One of the arguments Republicans make about Obama's decision to try some terrorists in civilian court or his bid to close Guantanamo Bay is that he treats terrorists like "ordinary criminals."
This criticism doesn't stand up to scrutiny. It's true that Obama has decided to try some terrorists in civilian courts, but there's a reason for that. Civilian courts have proved to be an effective venue for trying terrorist suspects, while the military commissions beloved by Republicans have proved to be ineffective and may yet prove unconstitutional. The administration has nevertheless chosen to use them anyway when the government's case against a given suspect is weak. The point of using the civilian courts is to lend the proceedings the kind of international legitimacy an ad hoc military system of justice simply can't.
It's true that the FBI appears to have taken the lead on interrogating terrorist suspects, but that's because the FBI has the most experienced counter-terrorism investigators in the business. The Bush administration's apparent aversion to actually collecting and organizing the evidence against some detainees puts the government's ability to hold even those that should be held in jeopardy, and placed those who shouldn't in limbo. That's not toughness. That's incompetence. Obama wants to close Gitmo, yes, but the administration will continue to hold at least 50 Guantanamo Bay detainees without trial or charge, based on the idea that the U.S. is at war with al-Qaeda.What's the big difference?

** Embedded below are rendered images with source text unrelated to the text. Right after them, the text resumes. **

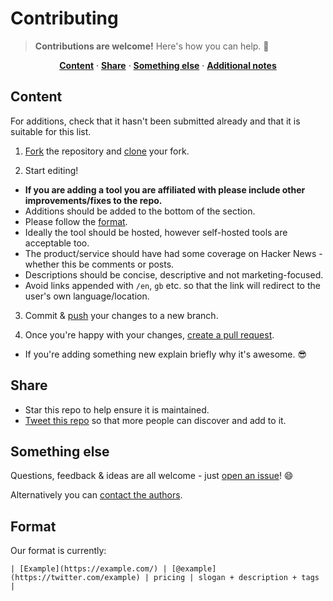 # Contributing

> **Contributions are welcome!** Here's how you can help. :raised_hands:

<p align="center">
<b><a href="#content">Content</a></b>
·
<b><a href="#share">Share</a></b>
·
<b><a href="#something-else">Something else</a></b>
·
<b><a href="#additional-notes">Additional notes</a></b>
</p>

## Content

For additions, check that it hasn't been submitted already and that it is suitable for this list.

1. [Fork](https://help.github.com/articles/fork-a-repo/) the repository and [clone](https://help.github.com/articles/cloning-a-repository/) your fork.

2. Start editing!
  - **If you are adding a tool you are affiliated with please include other improvements/fixes to the repo.**
  - Additions should be added to the bottom of the section.
  - Please follow the [format](#format).
  - Ideally the tool should be hosted, however self-hosted tools are acceptable too.
  - The product/service should have had some coverage on Hacker News - whether this be comments or posts.
  - Descriptions should be concise, descriptive and not marketing-focused.
  - Avoid links appended with `/en`, `gb` etc. so that the link will redirect to the user's own language/location.

3. Commit & [push](https://help.github.com/articles/pushing-to-a-remote/) your changes to a new branch.

4. Once you're happy with your changes, [create a pull request](https://help.github.com/articles/creating-a-pull-request/).
  - If you're adding something new explain briefly why it's awesome. :sunglasses:

## Share

- Star this repo to help ensure it is maintained.
- [Tweet this repo](https://twitter.com/intent/tweet?related=chrisbarber&text=Hacker%20News%20Tools%20of%20The%20Trade&url=https%3A%2F%2Fgithub.com%2Fcjbarber%2FToolsOfTheTrade&via=chrisbarber) so that more people can discover and add to it.

## Something else

Questions, feedback & ideas are all welcome - just [open an issue](https://github.com/cjbarber/ToolsOfTheTrade/issues)! :smile:

Alternatively you can [contact the authors](https://github.com/cjbarber/ToolsOfTheTrade#authors).

## Format

Our format is currently:
```
| [Example](https://example.com/) | [@example](https://twitter.com/example) | pricing | slogan + description + tags |
```
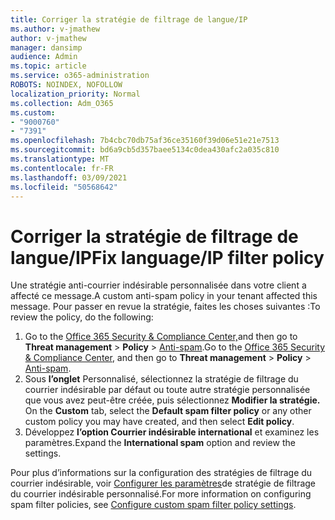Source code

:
 ```yaml
---
title: Corriger la stratégie de filtrage de langue/IP
ms.author: v-jmathew
author: v-jmathew
manager: dansimp
audience: Admin
ms.topic: article
ms.service: o365-administration
ROBOTS: NOINDEX, NOFOLLOW
localization_priority: Normal
ms.collection: Adm_O365
ms.custom:
- "9000760"
- "7391"
ms.openlocfilehash: 7b4cbc70db75af36ce35160f39d06e51e21e7513
ms.sourcegitcommit: bd6a9cb5d357baee5134c0dea430afc2a035c810
ms.translationtype: MT
ms.contentlocale: fr-FR
ms.lasthandoff: 03/09/2021
ms.locfileid: "50568642"
---
```

# <a name="fix-languageip-filter-policy"></a><span data-ttu-id="44225-102">Corriger la stratégie de filtrage de langue/IP</span><span class="sxs-lookup"><span data-stu-id="44225-102">Fix language/IP filter policy</span></span>

<span data-ttu-id="44225-103">Une stratégie anti-courrier indésirable personnalisée dans votre client a affecté ce message.</span><span class="sxs-lookup"><span data-stu-id="44225-103">A custom anti-spam policy in your tenant affected this message.</span></span> <span data-ttu-id="44225-104">Pour passer en revue la stratégie, faites les choses suivantes :</span><span class="sxs-lookup"><span data-stu-id="44225-104">To review the policy, do the following:</span></span>

1. <span data-ttu-id="44225-105">Go to the [Office 365 Security & Compliance Center,](https://go.microsoft.com/fwlink/p/?linkid=2077143)and then go to **Threat management**  >  **Policy**  >  [Anti-spam](https://go.microsoft.com/fwlink/?linkid=2101518).</span><span class="sxs-lookup"><span data-stu-id="44225-105">Go to the [Office 365 Security & Compliance Center](https://go.microsoft.com/fwlink/p/?linkid=2077143), and then go to **Threat management** > **Policy** > [Anti-spam](https://go.microsoft.com/fwlink/?linkid=2101518).</span></span>
2. <span data-ttu-id="44225-106">Sous **l’onglet** Personnalisé, sélectionnez la stratégie de filtrage du courrier indésirable par défaut ou toute autre stratégie personnalisée que vous avez peut-être créée, puis sélectionnez **Modifier la stratégie.** </span><span class="sxs-lookup"><span data-stu-id="44225-106">On the **Custom** tab, select the **Default spam filter policy** or any other custom policy you may have created, and then select **Edit policy**.</span></span>
3. <span data-ttu-id="44225-107">Développez **l’option Courrier indésirable international** et examinez les paramètres.</span><span class="sxs-lookup"><span data-stu-id="44225-107">Expand the **International spam** option and review the settings.</span></span>

<span data-ttu-id="44225-108">Pour plus d’informations sur la configuration des stratégies de filtrage du courrier indésirable, voir [Configurer les paramètres](https://go.microsoft.com/fwlink/?linkid=2101054)de stratégie de filtrage du courrier indésirable personnalisé.</span><span class="sxs-lookup"><span data-stu-id="44225-108">For more information on configuring spam filter policies, see [Configure custom spam filter policy settings](https://go.microsoft.com/fwlink/?linkid=2101054).</span></span>
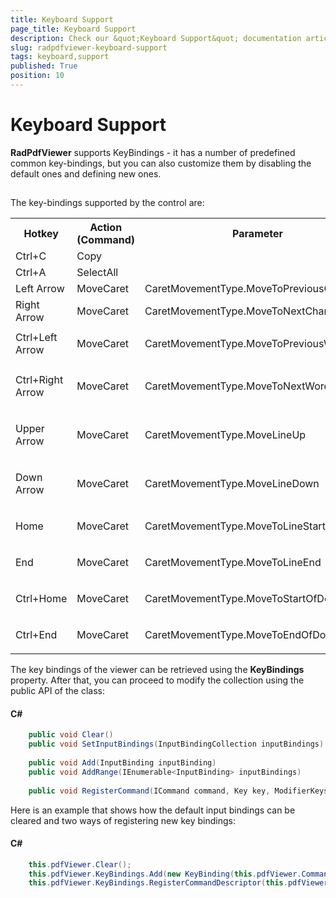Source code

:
 ```yaml
---
title: Keyboard Support
page_title: Keyboard Support
description: Check our &quot;Keyboard Support&quot; documentation article for the RadPdfViewer {{ site.framework_name }} control.
slug: radpdfviewer-keyboard-support
tags: keyboard,support
published: True
position: 10
---
```


# Keyboard Support



__RadPdfViewer__ supports KeyBindings - it has a number of predefined common key-bindings, but you can also customize them by disabling the default ones and defining new ones.

## 

The key-bindings supported by the control are:
<table>
 <tr>
   <th><b>Hotkey</b></th>
   <th><b>Action (Command)</b></th>
   <th><b>Parameter</b></th>
 </tr>
 <tr>
  <td>Ctrl+C</td>
  <td>Copy</td>
  <td></td>
 </tr>
 <tr>
  <td>Ctrl+A</td>
  <td>SelectAll</td>
  <td></td>
 </tr>
 <tr>
  <td>Left Arrow</td>
  <td>MoveCaret</td>
  <td>CaretMovementType.MoveToPreviousCharacter</td>
 </tr>
 <tr>
  <td>Right Arrow</td>
  <td>MoveCaret</td>
  <td>CaretMovementType.MoveToNextCharacter</td>
 </tr>
 <tr>
  <td>Ctrl+Left Arrow</td>
<td>

MoveCaret</td><td>

CaretMovementType.MoveToPreviousWord</td></tr><tr><td>

Ctrl+Right Arrow</td><td>

MoveCaret</td><td>

CaretMovementType.MoveToNextWord</td></tr><tr><td>

Upper Arrow</td><td>

MoveCaret</td><td>

CaretMovementType.MoveLineUp</td></tr><tr><td>

Down Arrow</td><td>

MoveCaret</td><td>CaretMovementType.MoveLineDown</td></tr><tr><td>

Home</td><td>

MoveCaret</td><td>

CaretMovementType.MoveToLineStart</td></tr><tr><td>

End</td><td>

MoveCaret</td><td>

CaretMovementType.MoveToLineEnd</td></tr><tr><td>

Ctrl+Home</td><td>

MoveCaret</td><td>

CaretMovementType.MoveToStartOfDocument</td></tr><tr><td>

Ctrl+End</td><td>

MoveCaret</td><td>

CaretMovementType.MoveToEndOfDocument</td></tr></table>

The key bindings of the viewer can be retrieved using the __KeyBindings__ property. After that, you can proceed to modify the collection using the public API of the class:

#### __C#__

```C#
	public void Clear()                                                //Clears the collection
	public void SetInputBindings(InputBindingCollection inputBindings) //Clears the current KeyBindings and sets the new ones.
	
	public void Add(InputBinding inputBinding)                          
	public void AddRange(IEnumerable<InputBinding> inputBindings)
	
	public void RegisterCommand(ICommand command, Key key, ModifierKeys modifierKeys = ModifierKeys.None, object commandParameter = null)
```



Here is an example that shows how the default input bindings can be cleared and two ways of registering new key bindings:

#### __C#__

```C#
	this.pdfViewer.Clear();
	this.pdfViewer.KeyBindings.Add(new KeyBinding(this.pdfViewer.Commands.PageUpCommand, new KeyGesture(Key.PageUp)));
	this.pdfViewer.KeyBindings.RegisterCommandDescriptor(this.pdfViewer.CommandDescriptors.PageDownCommandDescriptor, Key.PageDown);
```
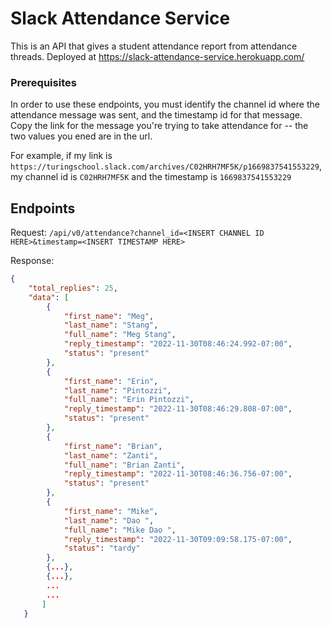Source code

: # Slack Attendance Service

This is an API that gives a student attendance report from attendance threads.
Deployed at https://slack-attendance-service.herokuapp.com/

### Prerequisites 

In order to use these endpoints, you must identify the channel id where the attendance message was sent, and the timestamp id for that message. Copy the link for the message you're trying to take attendance for -- the two values you ened are in the url. 

For example, if my link is `https://turingschool.slack.com/archives/C02HRH7MF5K/p1669837541553229`, my channel id is `C02HRH7MF5K` and the timestamp is `1669837541553229`

## Endpoints

Request: 
`/api/v0/attendance?channel_id=<INSERT CHANNEL ID HERE>&timestamp=<INSERT TIMESTAMP HERE>`

Response:
```json
{
    "total_replies": 25,
    "data": [
        {
            "first_name": "Meg",
            "last_name": "Stang",
            "full_name": "Meg Stang",
            "reply_timestamp": "2022-11-30T08:46:24.992-07:00",
            "status": "present"
        },
        {
            "first_name": "Erin",
            "last_name": "Pintozzi",
            "full_name": "Erin Pintozzi",
            "reply_timestamp": "2022-11-30T08:46:29.808-07:00",
            "status": "present"
        },
        {
            "first_name": "Brian",
            "last_name": "Zanti",
            "full_name": "Brian Zanti",
            "reply_timestamp": "2022-11-30T08:46:36.756-07:00",
            "status": "present"
        },
        {
            "first_name": "Mike",
            "last_name": "Dao ",
            "full_name": "Mike Dao ",
            "reply_timestamp": "2022-11-30T09:09:58.175-07:00",
            "status": "tardy"
        },
        {...},
        {...},
        ...
        ...
       ]
   }
```

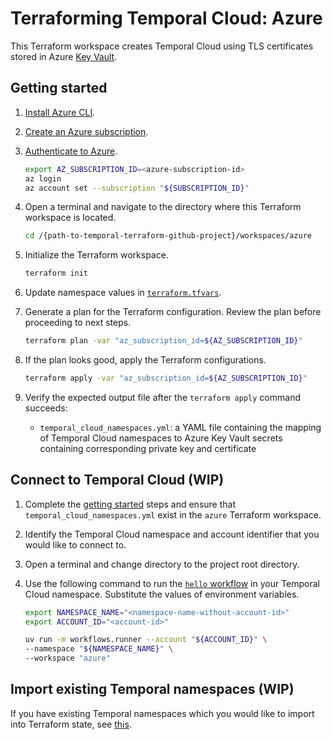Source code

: # Terraforming Temporal Cloud: Azure

This Terraform workspace creates Temporal Cloud using TLS certificates stored in Azure
[Key Vault](https://azure.microsoft.com/en-us/products/key-vault).

## Getting started

1. [Install Azure CLI](https://learn.microsoft.com/en-us/cli/azure/install-azure-cli-macos?view=azure-cli-latest).
1. [Create an Azure subscription](https://learn.microsoft.com/en-us/azure/cost-management-billing/manage/create-subscription).
1. [Authenticate to Azure](https://learn.microsoft.com/en-us/azure/developer/terraform/authenticate-to-azure-with-microsoft-account).

    ```bash
    export AZ_SUBSCRIPTION_ID=<azure-subscription-id>
    az login
    az account set --subscription "${SUBSCRIPTION_ID}"
    ```

1. Open a terminal and navigate to the directory where this Terraform workspace is located.

    ```bash
    cd /{path-to-temporal-terraform-github-project}/workspaces/azure
    ```

1. Initialize the Terraform workspace.

    ```bash
    terraform init
    ```

1. Update namespace values in [`terraform.tfvars`](./terraform.tfvars).

1. Generate a plan for the Terraform configuration. Review the plan before proceeding to next steps.

    ```bash
    terraform plan -var "az_subscription_id=${AZ_SUBSCRIPTION_ID}"
    ```

1. If the plan looks good, apply the Terraform configurations.

    ```bash
    terraform apply -var "az_subscription_id=${AZ_SUBSCRIPTION_ID}"
    ```

1. Verify the expected output file after the `terraform apply` command succeeds:
    - `temporal_cloud_namespaces.yml`: a YAML file containing the mapping of Temporal Cloud
    namespaces to Azure Key Vault secrets containing corresponding private key and certificate

## Connect to Temporal Cloud (WIP)

1. Complete the [getting started](#getting-started) steps and
ensure that `temporal_cloud_namespaces.yml` exist in the `azure` Terraform workspace.

1. Identify the Temporal Cloud namespace and account identifier that you would like to connect to.

1. Open a terminal and change directory to the project root directory.

1. Use the following command to run the [`hello` workflow](../../workflows/hello.py) in
your Temporal Cloud namespace. Substitute the values of environment variables.

    ```bash
    export NAMESPACE_NAME="<namespace-name-without-account-id>"
    export ACCOUNT_ID="<account-id>"

    uv run -m workflows.runner --account "${ACCOUNT_ID}" \
    --namespace "${NAMESPACE_NAME}" \
    --workspace "azure"
    ```

## Import existing Temporal namespaces (WIP)

If you have existing Temporal namespaces which you would like to import into Terraform state,
see [this](./import.md).
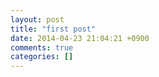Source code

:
 ```yaml
---
layout: post
title: "first post"
date: 2014-04-23 21:04:21 +0900
comments: true
categories: []
---
```

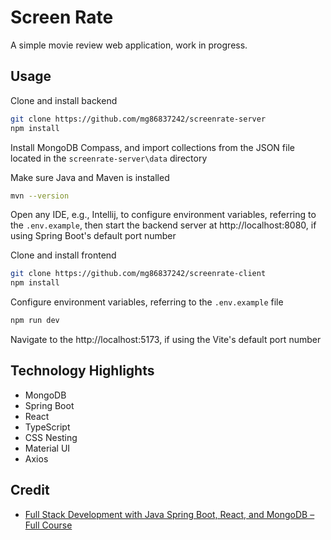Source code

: # Screen Rate

A simple movie review web application, work in progress.

## Usage

Clone and install backend

```bash
git clone https://github.com/mg86837242/screenrate-server
npm install
```

Install MongoDB Compass, and import collections from the JSON file located in the `screenrate-server\data` directory

Make sure Java and Maven is installed

```bash
mvn --version
```

Open any IDE, e.g., Intellij, to configure environment variables, referring to the `.env.example`, then start the backend server at http://localhost:8080, if using Spring Boot's default port number

Clone and install frontend

```bash
git clone https://github.com/mg86837242/screenrate-client
npm install
```

Configure environment variables, referring to the `.env.example` file

```bash
npm run dev
```

Navigate to the http://localhost:5173, if using the Vite's default port number

## Technology Highlights

- MongoDB
- Spring Boot
- React
- TypeScript
- CSS Nesting
- Material UI
- Axios

## Credit

- [Full Stack Development with Java Spring Boot, React, and MongoDB – Full Course](https://www.youtube.com/watch?v=5PdEmeopJVQ)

Drone attacks, supposedly targeted at al-Qaeda leaders, deluge Pakistan and Yemen, leading to considerable civilian casualties. According to Dana Priest, the administration has authorized the military's Joint Special Operations Command in Yemen to assassinate al-Qaeda targets in Yemen, even when they are U.S. citizens. It's not clear that either of these actions are legal, but as long as they remain behind a veil of secrecy, they can't be scrutinized.
There is a consistent theme here, but it's not one of law enforcement, and it has little to do with morality. Rather, the administration is making unilateral judgment calls about when the law applies and when it doesn't, based on strategic considerations. He's closed Guantanamo and banned torture because he believes those things to be strategic liabilities, not because it's "the right thing to do" or because the law says so. The decisions the administration has made on national security only make sense if you them place within a strategic "war" framework, in which largely superficial paeans to the rule of law appear to be just another tactic.